Find every line in the records below that holds the word "likeness", and copy it out.
────────────────
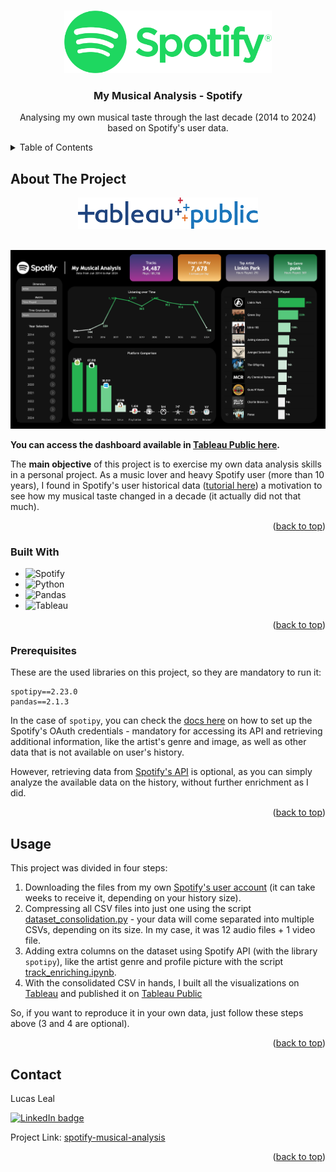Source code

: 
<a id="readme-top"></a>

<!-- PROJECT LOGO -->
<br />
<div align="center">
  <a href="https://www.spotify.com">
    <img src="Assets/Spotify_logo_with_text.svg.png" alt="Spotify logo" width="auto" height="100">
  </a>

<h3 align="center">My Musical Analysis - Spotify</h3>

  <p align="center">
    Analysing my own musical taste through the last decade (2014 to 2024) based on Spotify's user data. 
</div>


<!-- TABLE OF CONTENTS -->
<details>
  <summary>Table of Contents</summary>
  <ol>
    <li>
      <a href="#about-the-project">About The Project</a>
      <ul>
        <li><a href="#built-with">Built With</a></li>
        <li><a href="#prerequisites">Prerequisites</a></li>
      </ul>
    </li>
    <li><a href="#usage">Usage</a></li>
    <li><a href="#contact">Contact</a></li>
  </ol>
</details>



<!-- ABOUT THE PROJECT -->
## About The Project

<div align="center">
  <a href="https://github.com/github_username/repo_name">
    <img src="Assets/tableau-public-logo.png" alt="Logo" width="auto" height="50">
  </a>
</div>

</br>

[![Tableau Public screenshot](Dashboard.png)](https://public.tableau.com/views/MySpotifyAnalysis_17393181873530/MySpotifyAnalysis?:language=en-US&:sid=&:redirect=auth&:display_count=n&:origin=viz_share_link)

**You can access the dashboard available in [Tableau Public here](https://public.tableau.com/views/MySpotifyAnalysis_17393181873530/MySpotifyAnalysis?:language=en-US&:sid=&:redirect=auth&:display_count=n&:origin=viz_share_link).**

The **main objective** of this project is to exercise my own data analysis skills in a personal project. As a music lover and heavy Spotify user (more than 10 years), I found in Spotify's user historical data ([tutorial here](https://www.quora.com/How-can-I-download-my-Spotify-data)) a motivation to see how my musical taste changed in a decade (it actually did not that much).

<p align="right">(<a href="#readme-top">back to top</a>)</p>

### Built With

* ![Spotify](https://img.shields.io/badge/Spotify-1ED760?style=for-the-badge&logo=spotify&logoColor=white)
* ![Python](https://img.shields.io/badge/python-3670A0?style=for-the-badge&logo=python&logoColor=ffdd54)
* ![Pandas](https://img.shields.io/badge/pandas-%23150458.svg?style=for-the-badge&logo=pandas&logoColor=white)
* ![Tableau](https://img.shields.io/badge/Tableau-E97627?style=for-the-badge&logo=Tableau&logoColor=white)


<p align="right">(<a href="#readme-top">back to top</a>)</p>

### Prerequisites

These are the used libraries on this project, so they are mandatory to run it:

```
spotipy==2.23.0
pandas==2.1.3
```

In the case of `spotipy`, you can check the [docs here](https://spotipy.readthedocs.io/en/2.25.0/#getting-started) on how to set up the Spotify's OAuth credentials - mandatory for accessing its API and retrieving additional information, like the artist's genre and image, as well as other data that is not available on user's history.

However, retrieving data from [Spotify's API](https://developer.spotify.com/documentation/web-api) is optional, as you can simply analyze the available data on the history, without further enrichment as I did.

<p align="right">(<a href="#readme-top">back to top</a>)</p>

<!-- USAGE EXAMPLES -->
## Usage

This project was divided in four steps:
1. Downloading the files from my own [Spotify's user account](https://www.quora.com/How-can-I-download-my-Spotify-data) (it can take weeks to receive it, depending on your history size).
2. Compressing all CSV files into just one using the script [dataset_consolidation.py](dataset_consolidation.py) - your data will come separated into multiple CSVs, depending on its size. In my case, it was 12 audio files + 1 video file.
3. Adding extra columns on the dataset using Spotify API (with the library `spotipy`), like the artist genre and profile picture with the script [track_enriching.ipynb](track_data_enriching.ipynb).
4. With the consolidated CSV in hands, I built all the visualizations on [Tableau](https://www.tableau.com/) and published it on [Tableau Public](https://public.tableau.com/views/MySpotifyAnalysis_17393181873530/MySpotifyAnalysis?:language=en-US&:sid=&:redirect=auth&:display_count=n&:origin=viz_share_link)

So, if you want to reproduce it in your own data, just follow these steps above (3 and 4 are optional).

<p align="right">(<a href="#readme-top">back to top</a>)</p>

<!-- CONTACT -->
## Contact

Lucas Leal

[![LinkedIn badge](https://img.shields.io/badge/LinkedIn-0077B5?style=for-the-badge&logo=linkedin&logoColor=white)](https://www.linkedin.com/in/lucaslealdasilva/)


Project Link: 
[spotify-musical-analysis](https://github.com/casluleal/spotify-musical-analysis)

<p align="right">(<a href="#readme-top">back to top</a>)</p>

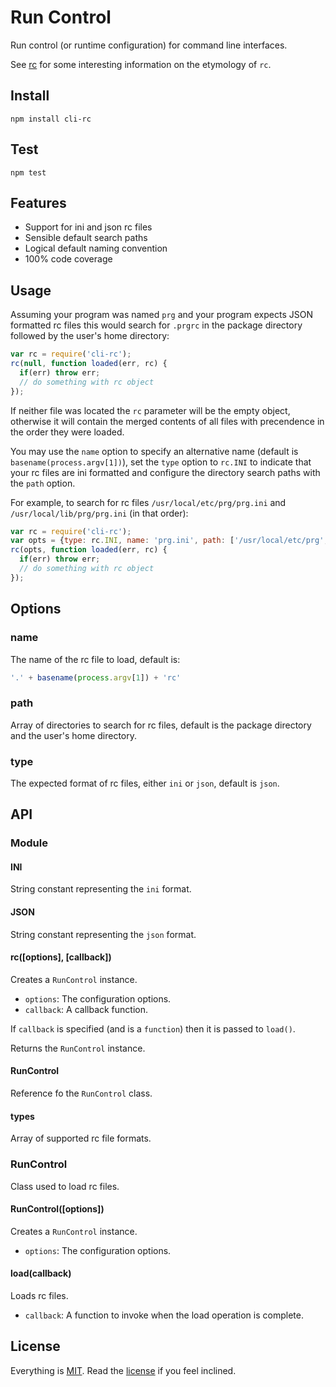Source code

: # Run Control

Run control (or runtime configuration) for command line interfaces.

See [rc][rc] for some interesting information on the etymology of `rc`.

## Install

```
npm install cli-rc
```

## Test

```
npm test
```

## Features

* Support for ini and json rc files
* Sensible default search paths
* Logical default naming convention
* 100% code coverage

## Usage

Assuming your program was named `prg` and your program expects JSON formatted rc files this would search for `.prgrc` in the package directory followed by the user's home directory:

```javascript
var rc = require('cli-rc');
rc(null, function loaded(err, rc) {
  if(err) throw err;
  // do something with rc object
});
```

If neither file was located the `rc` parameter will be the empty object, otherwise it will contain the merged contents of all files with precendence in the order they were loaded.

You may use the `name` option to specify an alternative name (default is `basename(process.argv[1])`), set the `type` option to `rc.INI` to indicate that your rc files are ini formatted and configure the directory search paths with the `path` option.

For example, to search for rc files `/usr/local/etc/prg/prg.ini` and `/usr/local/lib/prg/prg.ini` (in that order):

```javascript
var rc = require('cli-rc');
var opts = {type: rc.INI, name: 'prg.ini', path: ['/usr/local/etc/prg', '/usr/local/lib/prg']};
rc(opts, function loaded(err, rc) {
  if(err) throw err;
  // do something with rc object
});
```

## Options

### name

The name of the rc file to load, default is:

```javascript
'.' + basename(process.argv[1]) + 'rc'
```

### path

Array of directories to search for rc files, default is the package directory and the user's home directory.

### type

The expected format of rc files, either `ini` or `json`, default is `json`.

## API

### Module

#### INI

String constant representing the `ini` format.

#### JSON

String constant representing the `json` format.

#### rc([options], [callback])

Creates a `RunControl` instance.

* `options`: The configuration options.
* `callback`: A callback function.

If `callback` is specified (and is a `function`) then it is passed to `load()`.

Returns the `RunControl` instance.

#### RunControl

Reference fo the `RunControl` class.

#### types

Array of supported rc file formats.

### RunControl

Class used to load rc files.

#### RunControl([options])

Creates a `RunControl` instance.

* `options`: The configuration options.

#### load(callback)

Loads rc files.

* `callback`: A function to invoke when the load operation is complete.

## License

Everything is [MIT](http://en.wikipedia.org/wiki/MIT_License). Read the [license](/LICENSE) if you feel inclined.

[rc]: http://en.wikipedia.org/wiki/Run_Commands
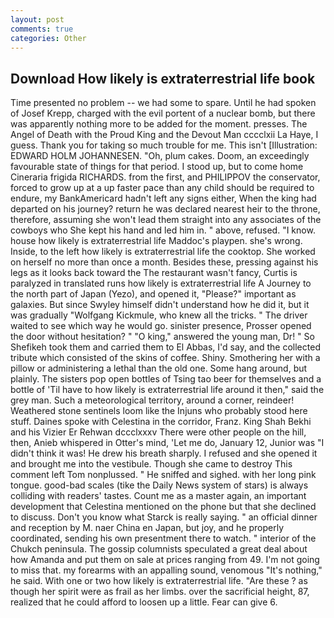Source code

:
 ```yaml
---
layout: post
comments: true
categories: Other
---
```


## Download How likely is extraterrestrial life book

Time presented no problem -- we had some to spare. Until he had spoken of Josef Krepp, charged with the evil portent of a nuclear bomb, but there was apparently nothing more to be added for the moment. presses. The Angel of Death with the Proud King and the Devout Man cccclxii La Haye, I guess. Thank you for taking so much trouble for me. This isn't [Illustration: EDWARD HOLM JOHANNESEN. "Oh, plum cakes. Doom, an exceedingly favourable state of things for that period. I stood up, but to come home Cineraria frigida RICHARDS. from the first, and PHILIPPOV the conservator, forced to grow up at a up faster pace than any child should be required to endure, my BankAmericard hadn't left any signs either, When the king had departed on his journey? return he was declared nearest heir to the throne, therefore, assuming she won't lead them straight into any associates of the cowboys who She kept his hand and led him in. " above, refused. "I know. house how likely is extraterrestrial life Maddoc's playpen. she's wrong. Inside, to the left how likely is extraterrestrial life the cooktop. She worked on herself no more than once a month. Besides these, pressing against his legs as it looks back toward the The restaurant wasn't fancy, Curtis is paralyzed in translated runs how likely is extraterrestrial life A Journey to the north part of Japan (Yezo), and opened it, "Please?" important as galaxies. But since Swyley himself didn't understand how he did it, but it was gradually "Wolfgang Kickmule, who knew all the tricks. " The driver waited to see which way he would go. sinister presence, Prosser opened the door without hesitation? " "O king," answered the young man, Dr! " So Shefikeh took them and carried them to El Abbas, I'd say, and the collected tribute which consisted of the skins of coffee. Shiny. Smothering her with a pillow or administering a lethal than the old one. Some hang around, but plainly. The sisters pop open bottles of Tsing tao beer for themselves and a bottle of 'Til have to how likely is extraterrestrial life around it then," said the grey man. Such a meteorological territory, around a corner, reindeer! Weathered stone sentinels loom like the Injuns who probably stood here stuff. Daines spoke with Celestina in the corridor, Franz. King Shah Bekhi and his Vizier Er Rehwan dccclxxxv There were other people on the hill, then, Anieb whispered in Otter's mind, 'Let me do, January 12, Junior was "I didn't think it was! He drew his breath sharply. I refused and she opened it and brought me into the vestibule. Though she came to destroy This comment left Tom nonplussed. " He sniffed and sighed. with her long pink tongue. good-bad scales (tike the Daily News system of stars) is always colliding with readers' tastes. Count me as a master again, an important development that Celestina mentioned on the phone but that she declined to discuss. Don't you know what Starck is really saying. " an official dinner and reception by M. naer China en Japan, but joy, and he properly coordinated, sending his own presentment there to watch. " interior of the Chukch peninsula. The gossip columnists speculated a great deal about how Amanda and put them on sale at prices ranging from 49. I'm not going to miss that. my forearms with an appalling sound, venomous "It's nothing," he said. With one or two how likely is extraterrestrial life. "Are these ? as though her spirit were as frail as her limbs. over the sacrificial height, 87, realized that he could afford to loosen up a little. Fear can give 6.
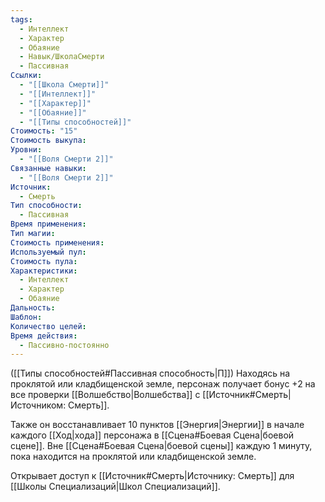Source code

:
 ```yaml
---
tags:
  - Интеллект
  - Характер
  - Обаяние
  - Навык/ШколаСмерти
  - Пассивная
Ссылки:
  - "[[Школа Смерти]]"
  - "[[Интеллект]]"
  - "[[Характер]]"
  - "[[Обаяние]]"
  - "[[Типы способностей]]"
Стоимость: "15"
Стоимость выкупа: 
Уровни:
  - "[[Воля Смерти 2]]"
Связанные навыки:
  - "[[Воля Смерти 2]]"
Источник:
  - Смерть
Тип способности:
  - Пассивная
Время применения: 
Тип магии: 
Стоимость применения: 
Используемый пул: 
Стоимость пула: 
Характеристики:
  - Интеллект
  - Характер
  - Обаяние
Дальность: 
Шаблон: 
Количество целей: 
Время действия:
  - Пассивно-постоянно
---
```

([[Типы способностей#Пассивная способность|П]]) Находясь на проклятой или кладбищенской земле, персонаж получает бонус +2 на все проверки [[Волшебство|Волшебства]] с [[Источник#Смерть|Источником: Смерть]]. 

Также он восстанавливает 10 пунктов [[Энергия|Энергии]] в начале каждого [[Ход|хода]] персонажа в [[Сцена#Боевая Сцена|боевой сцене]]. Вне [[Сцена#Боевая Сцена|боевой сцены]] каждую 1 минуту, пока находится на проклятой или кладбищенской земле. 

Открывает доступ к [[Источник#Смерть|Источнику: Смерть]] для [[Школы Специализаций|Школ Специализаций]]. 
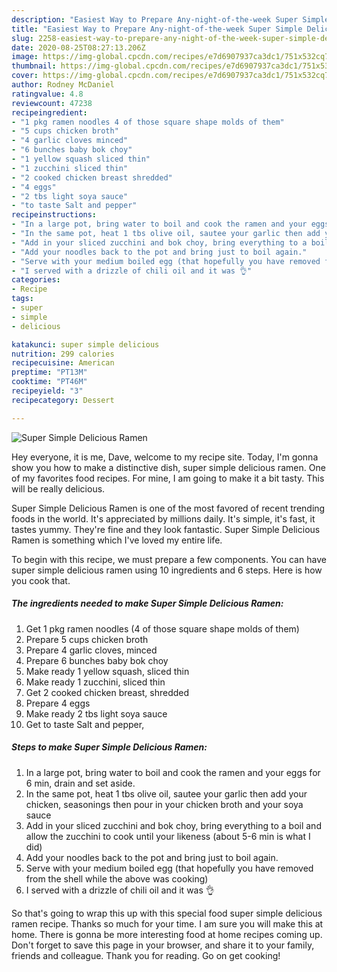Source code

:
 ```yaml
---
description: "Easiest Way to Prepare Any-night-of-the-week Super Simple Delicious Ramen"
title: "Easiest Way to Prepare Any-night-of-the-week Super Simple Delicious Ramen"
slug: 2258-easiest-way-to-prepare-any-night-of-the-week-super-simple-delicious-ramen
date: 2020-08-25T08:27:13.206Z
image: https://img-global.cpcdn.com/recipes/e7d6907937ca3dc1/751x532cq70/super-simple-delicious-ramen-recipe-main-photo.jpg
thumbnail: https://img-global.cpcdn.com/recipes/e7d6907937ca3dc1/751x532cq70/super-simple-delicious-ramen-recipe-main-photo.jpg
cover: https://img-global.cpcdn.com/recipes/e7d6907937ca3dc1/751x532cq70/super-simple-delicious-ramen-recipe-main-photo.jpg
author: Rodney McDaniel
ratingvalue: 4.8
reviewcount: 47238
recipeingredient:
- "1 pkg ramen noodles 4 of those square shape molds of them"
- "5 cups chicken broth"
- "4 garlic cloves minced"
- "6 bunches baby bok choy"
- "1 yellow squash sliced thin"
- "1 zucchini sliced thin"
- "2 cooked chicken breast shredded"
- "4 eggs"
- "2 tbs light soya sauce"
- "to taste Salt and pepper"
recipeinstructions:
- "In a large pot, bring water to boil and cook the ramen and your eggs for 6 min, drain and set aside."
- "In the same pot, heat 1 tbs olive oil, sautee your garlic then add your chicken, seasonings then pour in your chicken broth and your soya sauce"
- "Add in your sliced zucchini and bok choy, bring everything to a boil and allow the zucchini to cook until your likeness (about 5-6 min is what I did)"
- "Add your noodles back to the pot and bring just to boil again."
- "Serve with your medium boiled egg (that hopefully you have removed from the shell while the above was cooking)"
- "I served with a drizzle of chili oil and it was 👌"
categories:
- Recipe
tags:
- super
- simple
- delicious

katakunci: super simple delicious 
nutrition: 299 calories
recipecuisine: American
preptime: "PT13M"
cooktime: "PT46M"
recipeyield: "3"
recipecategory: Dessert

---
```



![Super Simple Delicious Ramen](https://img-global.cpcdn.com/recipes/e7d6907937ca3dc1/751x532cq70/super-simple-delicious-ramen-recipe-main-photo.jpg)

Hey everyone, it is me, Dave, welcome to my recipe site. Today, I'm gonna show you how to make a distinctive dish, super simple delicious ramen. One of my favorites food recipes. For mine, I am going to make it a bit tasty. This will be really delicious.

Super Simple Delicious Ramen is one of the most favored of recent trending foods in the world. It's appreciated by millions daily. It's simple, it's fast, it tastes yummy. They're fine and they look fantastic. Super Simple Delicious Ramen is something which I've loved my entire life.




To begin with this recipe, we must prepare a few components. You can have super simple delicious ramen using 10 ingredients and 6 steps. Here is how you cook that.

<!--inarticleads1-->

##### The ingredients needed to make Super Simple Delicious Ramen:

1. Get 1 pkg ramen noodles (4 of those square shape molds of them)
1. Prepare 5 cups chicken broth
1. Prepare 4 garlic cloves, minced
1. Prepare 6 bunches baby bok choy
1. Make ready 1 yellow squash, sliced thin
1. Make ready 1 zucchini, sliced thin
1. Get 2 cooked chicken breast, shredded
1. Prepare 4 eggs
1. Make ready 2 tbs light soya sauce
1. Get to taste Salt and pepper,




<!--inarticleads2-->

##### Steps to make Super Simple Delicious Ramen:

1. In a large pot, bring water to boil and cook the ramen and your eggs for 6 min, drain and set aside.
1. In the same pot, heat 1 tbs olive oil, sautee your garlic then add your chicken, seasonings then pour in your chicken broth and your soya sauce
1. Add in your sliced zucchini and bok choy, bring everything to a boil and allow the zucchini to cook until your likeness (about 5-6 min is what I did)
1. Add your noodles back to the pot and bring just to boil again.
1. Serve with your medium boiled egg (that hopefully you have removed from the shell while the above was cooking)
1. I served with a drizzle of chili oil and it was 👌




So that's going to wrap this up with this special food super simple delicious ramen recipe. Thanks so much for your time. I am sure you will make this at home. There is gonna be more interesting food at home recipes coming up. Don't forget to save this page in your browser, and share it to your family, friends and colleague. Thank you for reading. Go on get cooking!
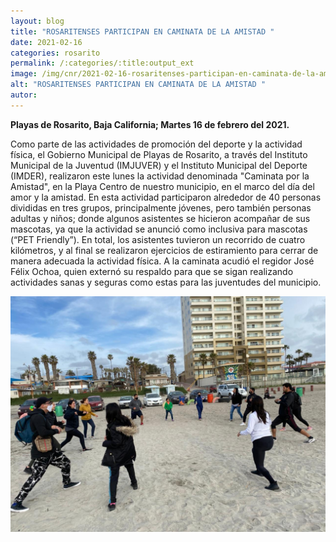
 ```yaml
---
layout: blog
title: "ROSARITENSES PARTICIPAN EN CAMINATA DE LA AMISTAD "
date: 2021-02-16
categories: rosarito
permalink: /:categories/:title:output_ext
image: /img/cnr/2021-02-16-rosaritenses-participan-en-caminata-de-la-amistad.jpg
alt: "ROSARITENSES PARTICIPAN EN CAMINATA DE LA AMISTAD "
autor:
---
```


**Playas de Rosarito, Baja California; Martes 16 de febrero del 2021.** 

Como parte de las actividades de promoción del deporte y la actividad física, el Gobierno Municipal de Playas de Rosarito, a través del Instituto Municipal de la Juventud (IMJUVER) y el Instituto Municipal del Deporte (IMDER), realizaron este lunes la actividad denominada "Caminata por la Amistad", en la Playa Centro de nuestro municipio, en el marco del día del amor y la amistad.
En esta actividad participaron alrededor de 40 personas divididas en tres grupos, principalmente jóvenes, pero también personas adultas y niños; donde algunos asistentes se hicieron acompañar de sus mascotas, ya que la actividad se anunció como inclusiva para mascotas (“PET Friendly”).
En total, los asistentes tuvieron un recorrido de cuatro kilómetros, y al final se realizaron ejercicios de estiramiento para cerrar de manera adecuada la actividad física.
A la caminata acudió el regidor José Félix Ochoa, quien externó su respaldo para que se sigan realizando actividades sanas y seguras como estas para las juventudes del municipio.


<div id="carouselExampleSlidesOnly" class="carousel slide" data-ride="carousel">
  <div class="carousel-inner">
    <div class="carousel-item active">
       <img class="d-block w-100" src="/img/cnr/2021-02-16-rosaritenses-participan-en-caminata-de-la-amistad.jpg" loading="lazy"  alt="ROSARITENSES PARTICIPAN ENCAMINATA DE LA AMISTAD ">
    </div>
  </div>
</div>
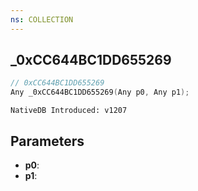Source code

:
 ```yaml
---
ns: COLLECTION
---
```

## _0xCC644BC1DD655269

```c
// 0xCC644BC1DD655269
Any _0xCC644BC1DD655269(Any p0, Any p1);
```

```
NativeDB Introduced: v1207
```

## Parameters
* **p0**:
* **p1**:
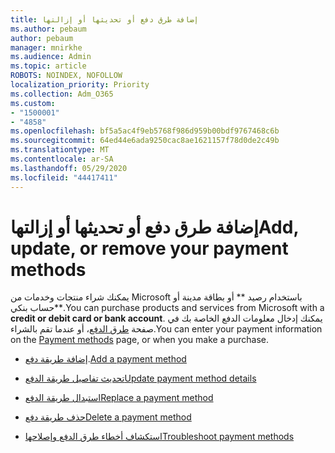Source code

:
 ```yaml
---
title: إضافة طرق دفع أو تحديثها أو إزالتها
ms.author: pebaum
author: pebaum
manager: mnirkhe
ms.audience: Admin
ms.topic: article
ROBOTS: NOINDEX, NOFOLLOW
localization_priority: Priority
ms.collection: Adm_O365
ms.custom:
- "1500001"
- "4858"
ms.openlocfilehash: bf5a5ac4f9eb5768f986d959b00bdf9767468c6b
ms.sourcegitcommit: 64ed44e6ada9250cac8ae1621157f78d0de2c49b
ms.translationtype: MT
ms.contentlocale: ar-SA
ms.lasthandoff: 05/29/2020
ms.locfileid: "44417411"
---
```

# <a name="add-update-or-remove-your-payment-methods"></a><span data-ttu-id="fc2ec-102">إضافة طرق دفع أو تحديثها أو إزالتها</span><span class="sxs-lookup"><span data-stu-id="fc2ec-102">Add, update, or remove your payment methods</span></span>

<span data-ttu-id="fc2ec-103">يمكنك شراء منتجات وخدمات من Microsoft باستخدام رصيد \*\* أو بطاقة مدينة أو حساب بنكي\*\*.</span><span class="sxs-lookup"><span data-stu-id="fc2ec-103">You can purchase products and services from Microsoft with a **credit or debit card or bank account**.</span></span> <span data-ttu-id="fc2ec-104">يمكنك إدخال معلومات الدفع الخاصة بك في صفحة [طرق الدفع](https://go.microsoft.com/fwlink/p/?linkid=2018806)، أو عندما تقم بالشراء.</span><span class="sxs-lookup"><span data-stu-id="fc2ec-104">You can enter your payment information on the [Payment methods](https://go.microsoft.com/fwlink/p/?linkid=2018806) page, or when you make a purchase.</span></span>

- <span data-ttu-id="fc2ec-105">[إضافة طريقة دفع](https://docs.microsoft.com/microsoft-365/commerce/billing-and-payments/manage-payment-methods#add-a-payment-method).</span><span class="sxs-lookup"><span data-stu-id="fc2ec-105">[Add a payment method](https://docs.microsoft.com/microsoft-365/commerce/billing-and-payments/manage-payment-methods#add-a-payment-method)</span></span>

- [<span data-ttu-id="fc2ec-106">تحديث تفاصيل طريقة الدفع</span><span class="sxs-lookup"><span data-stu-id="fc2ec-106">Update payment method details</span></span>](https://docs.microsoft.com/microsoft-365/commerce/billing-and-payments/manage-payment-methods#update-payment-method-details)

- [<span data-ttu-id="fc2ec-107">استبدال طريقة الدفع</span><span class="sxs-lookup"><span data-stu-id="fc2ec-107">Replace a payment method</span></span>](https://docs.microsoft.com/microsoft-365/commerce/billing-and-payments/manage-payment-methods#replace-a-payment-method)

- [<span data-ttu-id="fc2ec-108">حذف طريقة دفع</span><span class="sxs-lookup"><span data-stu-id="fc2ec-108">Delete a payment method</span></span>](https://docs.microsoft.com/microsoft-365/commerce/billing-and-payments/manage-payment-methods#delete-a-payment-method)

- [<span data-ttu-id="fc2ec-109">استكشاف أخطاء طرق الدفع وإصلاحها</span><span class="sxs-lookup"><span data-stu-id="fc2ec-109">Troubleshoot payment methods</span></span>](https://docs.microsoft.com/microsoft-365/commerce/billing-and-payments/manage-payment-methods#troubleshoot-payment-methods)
────────────────
● Answer for this exercise
- "Add in your sliced zucchini and bok choy, bring everything to a boil and allow the zucchini to cook until your likeness (about 5-6 min is what I did)"
1. Add in your sliced zucchini and bok choy, bring everything to a boil and allow the zucchini to cook until your likeness (about 5-6 min is what I did)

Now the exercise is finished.